About this task
Nothing but the lines from the start of the records through the line that contains "Сидоров из группы" is to be copied, and each is to be copied exactly.

··· Exercise material

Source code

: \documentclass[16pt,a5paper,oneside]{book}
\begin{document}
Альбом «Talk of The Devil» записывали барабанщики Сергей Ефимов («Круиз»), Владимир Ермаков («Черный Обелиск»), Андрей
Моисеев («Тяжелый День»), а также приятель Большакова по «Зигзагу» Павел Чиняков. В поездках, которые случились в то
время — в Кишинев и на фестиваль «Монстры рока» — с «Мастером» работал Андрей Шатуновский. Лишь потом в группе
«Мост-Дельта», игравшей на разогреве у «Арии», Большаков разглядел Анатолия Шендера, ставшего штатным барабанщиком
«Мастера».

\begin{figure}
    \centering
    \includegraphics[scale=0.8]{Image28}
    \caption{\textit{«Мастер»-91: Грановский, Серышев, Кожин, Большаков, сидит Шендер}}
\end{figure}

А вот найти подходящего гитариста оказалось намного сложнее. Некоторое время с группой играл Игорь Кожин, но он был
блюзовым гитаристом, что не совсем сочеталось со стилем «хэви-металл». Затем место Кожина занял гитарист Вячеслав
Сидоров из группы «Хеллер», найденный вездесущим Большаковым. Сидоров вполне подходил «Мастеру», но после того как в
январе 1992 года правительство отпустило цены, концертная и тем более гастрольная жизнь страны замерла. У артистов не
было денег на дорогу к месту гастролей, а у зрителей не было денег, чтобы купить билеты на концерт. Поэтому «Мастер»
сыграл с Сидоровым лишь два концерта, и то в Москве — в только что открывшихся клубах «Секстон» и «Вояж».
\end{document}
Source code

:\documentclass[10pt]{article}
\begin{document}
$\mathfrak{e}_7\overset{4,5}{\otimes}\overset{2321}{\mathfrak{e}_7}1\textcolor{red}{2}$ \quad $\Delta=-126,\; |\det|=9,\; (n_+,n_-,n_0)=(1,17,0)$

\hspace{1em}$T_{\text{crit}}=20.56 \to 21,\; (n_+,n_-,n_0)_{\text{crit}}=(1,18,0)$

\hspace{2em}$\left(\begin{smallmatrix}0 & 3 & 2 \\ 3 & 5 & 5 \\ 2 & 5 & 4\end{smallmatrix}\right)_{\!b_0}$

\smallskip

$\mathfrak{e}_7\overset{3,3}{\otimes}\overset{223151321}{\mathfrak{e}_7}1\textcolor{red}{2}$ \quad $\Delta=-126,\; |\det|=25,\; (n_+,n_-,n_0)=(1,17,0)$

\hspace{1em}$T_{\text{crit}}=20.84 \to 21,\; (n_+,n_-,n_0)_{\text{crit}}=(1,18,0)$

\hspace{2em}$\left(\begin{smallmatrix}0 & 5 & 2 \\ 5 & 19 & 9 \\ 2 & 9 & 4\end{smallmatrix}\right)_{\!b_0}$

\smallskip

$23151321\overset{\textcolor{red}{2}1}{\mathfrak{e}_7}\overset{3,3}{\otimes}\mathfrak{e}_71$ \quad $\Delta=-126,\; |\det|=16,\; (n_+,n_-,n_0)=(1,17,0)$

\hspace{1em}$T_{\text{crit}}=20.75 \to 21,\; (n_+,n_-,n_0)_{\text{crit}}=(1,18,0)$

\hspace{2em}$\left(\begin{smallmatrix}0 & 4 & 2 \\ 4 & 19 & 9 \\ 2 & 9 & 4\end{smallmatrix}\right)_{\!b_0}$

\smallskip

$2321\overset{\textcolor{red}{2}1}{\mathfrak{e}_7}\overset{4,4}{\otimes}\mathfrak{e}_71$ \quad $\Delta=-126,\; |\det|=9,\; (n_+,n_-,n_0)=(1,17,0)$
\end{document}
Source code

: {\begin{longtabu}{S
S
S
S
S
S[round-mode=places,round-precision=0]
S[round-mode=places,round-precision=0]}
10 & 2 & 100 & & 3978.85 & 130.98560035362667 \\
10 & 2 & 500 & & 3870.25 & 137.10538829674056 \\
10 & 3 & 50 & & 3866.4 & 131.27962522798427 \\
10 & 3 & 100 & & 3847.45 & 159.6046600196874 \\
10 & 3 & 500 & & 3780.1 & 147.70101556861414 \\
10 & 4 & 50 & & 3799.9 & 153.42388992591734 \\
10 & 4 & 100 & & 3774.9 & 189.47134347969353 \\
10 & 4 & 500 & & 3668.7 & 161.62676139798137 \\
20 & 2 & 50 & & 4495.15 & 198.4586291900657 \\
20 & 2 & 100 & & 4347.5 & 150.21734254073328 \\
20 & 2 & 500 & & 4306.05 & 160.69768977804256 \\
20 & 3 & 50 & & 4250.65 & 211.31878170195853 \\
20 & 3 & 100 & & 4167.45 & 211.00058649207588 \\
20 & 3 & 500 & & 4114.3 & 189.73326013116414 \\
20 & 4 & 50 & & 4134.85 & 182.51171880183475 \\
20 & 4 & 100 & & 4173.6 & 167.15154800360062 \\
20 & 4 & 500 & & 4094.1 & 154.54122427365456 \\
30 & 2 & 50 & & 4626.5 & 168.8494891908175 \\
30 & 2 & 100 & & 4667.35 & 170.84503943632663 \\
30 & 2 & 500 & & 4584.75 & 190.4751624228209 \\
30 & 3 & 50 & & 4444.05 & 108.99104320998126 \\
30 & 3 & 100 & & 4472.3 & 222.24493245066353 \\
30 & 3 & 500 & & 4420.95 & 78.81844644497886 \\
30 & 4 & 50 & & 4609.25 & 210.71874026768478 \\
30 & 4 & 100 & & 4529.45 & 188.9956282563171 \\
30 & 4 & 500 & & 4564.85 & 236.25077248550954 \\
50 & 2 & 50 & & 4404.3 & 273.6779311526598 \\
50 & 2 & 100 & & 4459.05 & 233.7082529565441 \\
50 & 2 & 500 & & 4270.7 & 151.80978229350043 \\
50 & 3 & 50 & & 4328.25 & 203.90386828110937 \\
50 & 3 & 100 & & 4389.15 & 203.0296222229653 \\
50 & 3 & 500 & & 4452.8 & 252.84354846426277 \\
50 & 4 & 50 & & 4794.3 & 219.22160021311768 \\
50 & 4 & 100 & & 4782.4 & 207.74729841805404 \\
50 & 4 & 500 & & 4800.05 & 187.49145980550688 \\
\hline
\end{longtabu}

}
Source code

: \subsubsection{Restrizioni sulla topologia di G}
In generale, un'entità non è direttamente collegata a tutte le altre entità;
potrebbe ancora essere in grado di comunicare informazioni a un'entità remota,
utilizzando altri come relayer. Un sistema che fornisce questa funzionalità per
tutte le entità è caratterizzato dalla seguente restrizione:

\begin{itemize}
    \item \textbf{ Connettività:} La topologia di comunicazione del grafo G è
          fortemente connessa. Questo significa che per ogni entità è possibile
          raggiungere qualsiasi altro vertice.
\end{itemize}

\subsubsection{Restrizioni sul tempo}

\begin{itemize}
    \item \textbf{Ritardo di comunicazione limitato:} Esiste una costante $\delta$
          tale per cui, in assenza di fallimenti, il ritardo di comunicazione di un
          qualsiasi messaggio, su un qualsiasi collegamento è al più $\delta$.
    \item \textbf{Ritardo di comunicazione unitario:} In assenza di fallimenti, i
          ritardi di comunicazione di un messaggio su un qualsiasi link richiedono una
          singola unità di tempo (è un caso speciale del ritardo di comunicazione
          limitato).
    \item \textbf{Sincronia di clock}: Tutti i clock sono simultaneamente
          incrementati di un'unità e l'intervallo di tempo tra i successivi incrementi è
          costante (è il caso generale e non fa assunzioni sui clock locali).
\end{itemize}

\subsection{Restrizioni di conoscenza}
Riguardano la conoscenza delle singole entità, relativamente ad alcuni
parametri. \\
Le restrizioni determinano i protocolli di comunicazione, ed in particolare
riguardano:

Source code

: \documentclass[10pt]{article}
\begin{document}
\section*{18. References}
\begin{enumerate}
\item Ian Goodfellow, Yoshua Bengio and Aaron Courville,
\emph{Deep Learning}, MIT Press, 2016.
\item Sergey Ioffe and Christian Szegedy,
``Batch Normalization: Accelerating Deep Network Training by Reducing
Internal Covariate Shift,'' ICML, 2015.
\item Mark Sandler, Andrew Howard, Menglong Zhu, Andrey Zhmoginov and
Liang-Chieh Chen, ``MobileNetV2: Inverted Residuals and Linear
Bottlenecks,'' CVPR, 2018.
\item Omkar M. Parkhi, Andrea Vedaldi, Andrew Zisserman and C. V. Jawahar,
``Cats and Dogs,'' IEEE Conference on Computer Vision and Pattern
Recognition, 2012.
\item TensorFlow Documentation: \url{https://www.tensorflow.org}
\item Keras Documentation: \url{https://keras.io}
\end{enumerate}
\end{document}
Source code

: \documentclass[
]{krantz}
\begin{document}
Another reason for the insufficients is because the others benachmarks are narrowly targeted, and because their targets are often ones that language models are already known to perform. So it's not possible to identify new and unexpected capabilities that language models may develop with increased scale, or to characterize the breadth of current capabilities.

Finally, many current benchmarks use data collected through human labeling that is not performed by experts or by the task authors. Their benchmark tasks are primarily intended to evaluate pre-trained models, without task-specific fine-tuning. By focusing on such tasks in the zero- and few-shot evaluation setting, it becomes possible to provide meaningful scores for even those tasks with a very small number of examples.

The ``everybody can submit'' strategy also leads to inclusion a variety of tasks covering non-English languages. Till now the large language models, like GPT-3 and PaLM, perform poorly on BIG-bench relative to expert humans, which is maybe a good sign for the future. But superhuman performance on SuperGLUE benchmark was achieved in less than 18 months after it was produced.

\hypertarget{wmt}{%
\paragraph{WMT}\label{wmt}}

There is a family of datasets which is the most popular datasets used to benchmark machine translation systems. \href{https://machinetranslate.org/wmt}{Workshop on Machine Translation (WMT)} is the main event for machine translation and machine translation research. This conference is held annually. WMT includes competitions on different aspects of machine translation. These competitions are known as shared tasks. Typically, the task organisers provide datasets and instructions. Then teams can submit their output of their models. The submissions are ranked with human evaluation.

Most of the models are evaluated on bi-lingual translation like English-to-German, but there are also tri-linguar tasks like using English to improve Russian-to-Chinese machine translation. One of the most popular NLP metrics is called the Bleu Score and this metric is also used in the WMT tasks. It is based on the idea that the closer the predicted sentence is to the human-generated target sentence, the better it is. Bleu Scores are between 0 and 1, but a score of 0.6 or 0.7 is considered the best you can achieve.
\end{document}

······

Answer to this task
Source code

: \documentclass[16pt,a5paper,oneside]{book}
\begin{document}
Альбом «Talk of The Devil» записывали барабанщики Сергей Ефимов («Круиз»), Владимир Ермаков («Черный Обелиск»), Андрей
Моисеев («Тяжелый День»), а также приятель Большакова по «Зигзагу» Павел Чиняков. В поездках, которые случились в то
время — в Кишинев и на фестиваль «Монстры рока» — с «Мастером» работал Андрей Шатуновский. Лишь потом в группе
«Мост-Дельта», игравшей на разогреве у «Арии», Большаков разглядел Анатолия Шендера, ставшего штатным барабанщиком
«Мастера».

\begin{figure}
    \centering
    \includegraphics[scale=0.8]{Image28}
    \caption{\textit{«Мастер»-91: Грановский, Серышев, Кожин, Большаков, сидит Шендер}}
\end{figure}

А вот найти подходящего гитариста оказалось намного сложнее. Некоторое время с группой играл Игорь Кожин, но он был
блюзовым гитаристом, что не совсем сочеталось со стилем «хэви-металл». Затем место Кожина занял гитарист Вячеслав
Сидоров из группы «Хеллер», найденный вездесущим Большаковым. Сидоров вполне подходил «Мастеру», но после того как в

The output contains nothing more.